Malala Yousafzai once famously said "We cannot succeed when half of us are left behind." This is especially apparent in the achievement gaps between groups of students, including students of color and white students, and low-income and middle- to upper-class students. Despite this benevolent and righteous aim, there are still critics who argue that multiculturalism has no place in schools. Research has proven this wrong countless times. Multiculturalism has both practical and creative applications that extend far beyond simply providing "representation."
What is it?
Multiculturalism can best be understood as a meeting of empathy and equal opportunity for achievement across race, gender and class. Rather than dismissing other cultures in favor of a dominant one, multicultural education seeks to embrace multiple cultures and incorporate both its history and its sociological makeup into the curriculum[i]. This reflects the five major themes of multiculturalism: content integration, knowledge construction, a pedagogy of equity, prejudice reduction and an environment of empowerment and affirmation[ii].
Content integration and knowledge construction have an especially important impact on how students will learn to perceive different cultures.
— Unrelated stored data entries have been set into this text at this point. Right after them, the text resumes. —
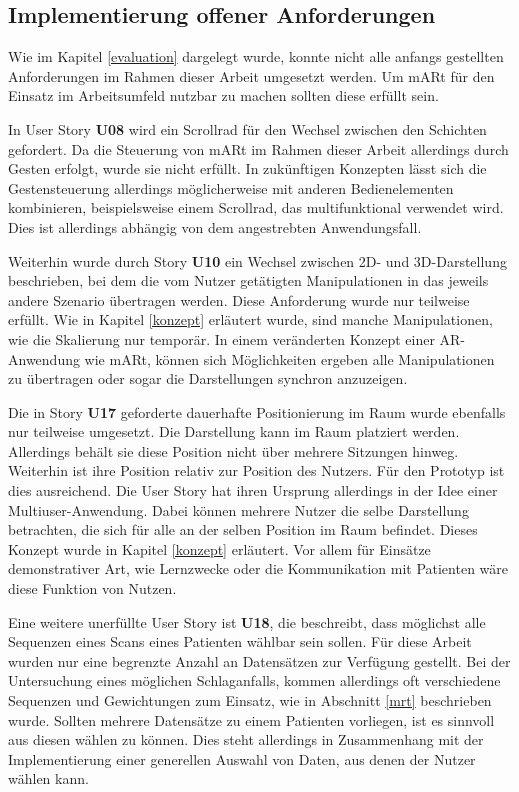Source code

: \subsection{Implementierung offener  Anforderungen}

Wie im Kapitel \ref{evaluation} dargelegt wurde, konnte nicht alle anfangs gestellten Anforderungen im Rahmen dieser Arbeit umgesetzt werden. Um mARt für den Einsatz im Arbeitsumfeld nutzbar zu machen sollten diese erfüllt sein.

In User Story \textbf{U08} wird ein Scrollrad für den Wechsel zwischen den Schichten gefordert. Da die Steuerung von mARt im Rahmen dieser Arbeit allerdings durch Gesten erfolgt, wurde sie nicht erfüllt. In zukünftigen Konzepten lässt sich die Gestensteuerung allerdings möglicherweise mit anderen Bedienelementen kombinieren, beispielsweise einem Scrollrad, das multifunktional verwendet wird. Dies ist allerdings abhängig von dem angestrebten Anwendungsfall.

Weiterhin wurde durch Story \textbf{U10} ein Wechsel zwischen 2D- und 3D-Darstellung beschrieben, bei dem die vom Nutzer getätigten Manipulationen in das jeweils andere Szenario übertragen werden. Diese Anforderung wurde nur teilweise erfüllt. Wie in Kapitel \ref{konzept} erläutert wurde, sind manche Manipulationen, wie die Skalierung nur temporär. In einem veränderten Konzept einer AR-Anwendung wie mARt, können sich Möglichkeiten ergeben alle Manipulationen zu übertragen oder sogar die Darstellungen synchron anzuzeigen.

Die in Story \textbf{U17} geforderte dauerhafte Positionierung im Raum wurde ebenfalls nur teilweise umgesetzt. Die Darstellung kann im Raum platziert werden. Allerdings behält sie diese Position nicht über mehrere Sitzungen hinweg. 
Weiterhin ist ihre Position relativ zur Position des Nutzers. Für den Prototyp ist dies ausreichend. Die User Story hat ihren Ursprung allerdings in der Idee einer Multiuser-Anwendung. Dabei können mehrere Nutzer die selbe Darstellung betrachten, die sich für alle an der selben Position im Raum befindet. Dieses Konzept wurde in Kapitel \ref{konzept} erläutert. Vor allem für Einsätze demonstrativer Art, wie Lernzwecke oder die Kommunikation mit Patienten wäre diese Funktion von Nutzen.

Eine weitere unerfüllte User Story ist \textbf{U18}, die beschreibt, dass möglichst alle Sequenzen eines Scans eines Patienten wählbar sein sollen. Für diese Arbeit wurden nur eine begrenzte Anzahl an Datensätzen zur Verfügung gestellt. Bei der Untersuchung eines möglichen Schlaganfalls, kommen allerdings oft verschiedene Sequenzen und Gewichtungen zum Einsatz, wie in Abschnitt \ref{mrt} beschrieben wurde. Sollten mehrere Datensätze zu einem Patienten vorliegen, ist es sinnvoll aus diesen wählen zu können. Dies steht allerdings in Zusammenhang mit der Implementierung einer generellen Auswahl von Daten, aus denen der Nutzer wählen kann.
This phenomenon is partly explained by the idea of relational content. It supposes that the disparity of power between the speaker and the recipient affects how a message is received.
The reception of this content is one cog in the larger wheel of socialization of the school environment whereby the older members of the social structure pass on social norms – including attitudes and customs – to the younger members. In the case of passive socialization, the younger members assimilate to these norms without an exchange of contrary ideas[iii]. Without that exchange, students may absorb the hostile racial biases of their teachers. For example, though a teacher may design a syllabus with multicultural narratives in mind, speaking in a condescending manner or leaving out key facts will be more impactful than the content of the course.
The implications of this intergenerational racial bias are damaging. Research has proven that racism has profound effects on a victim's mental health. Racial bias carried from the class to the workforce amplifies institutionalized racism, affecting an individual's standards of living, such as housing. These experiences of racism can be degenerative to an individual's psychological, emotional and physical well-being[iv].
While critics may argue that an immediate response does not always reflect truly racist values, and is thereby not threatening, it has also been proven that those quick responses can be dangerous. That immediate bias can translate into potentially devastating scenarios such as physically larger black men being perceived as threatening[v] or black women finding themselves more at a risk for pedestrian car accidents than white women[vi]. Multiculturalism addresses these issues by examining forces of stereotyping, such as media, and learning about how to develop one's understanding beyond such stereotypes[vii].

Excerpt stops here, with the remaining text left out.